Exercise prompt:
Tally every line in the following material that has the word "from" in it, and answer with that figure alone.

Records provided:
BEGIN

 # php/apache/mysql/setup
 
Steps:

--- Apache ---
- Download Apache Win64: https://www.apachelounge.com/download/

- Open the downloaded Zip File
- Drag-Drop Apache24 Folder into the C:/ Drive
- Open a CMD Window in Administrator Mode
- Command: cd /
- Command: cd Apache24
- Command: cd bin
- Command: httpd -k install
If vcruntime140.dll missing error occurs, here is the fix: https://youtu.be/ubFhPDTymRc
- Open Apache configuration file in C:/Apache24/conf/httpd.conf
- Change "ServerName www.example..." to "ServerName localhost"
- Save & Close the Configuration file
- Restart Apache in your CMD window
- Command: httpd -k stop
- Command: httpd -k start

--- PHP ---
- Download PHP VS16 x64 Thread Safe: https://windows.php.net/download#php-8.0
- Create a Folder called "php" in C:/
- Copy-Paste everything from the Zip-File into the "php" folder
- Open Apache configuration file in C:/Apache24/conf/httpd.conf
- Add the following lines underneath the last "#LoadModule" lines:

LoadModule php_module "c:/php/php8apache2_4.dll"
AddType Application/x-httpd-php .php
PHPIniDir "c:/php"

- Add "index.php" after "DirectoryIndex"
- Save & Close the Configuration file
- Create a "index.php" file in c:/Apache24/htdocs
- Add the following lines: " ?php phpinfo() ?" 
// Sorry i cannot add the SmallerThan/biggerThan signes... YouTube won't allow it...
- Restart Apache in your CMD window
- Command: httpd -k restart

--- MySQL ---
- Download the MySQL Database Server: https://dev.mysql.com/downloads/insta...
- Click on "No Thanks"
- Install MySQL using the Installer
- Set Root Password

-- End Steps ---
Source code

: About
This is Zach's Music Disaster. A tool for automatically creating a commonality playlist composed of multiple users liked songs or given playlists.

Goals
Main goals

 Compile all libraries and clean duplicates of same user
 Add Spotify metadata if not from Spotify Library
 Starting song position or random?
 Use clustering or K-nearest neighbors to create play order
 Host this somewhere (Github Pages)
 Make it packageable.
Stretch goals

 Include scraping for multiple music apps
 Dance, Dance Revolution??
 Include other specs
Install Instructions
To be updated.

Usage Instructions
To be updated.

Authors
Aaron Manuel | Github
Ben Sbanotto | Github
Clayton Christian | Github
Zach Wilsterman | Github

END

Answer space:
2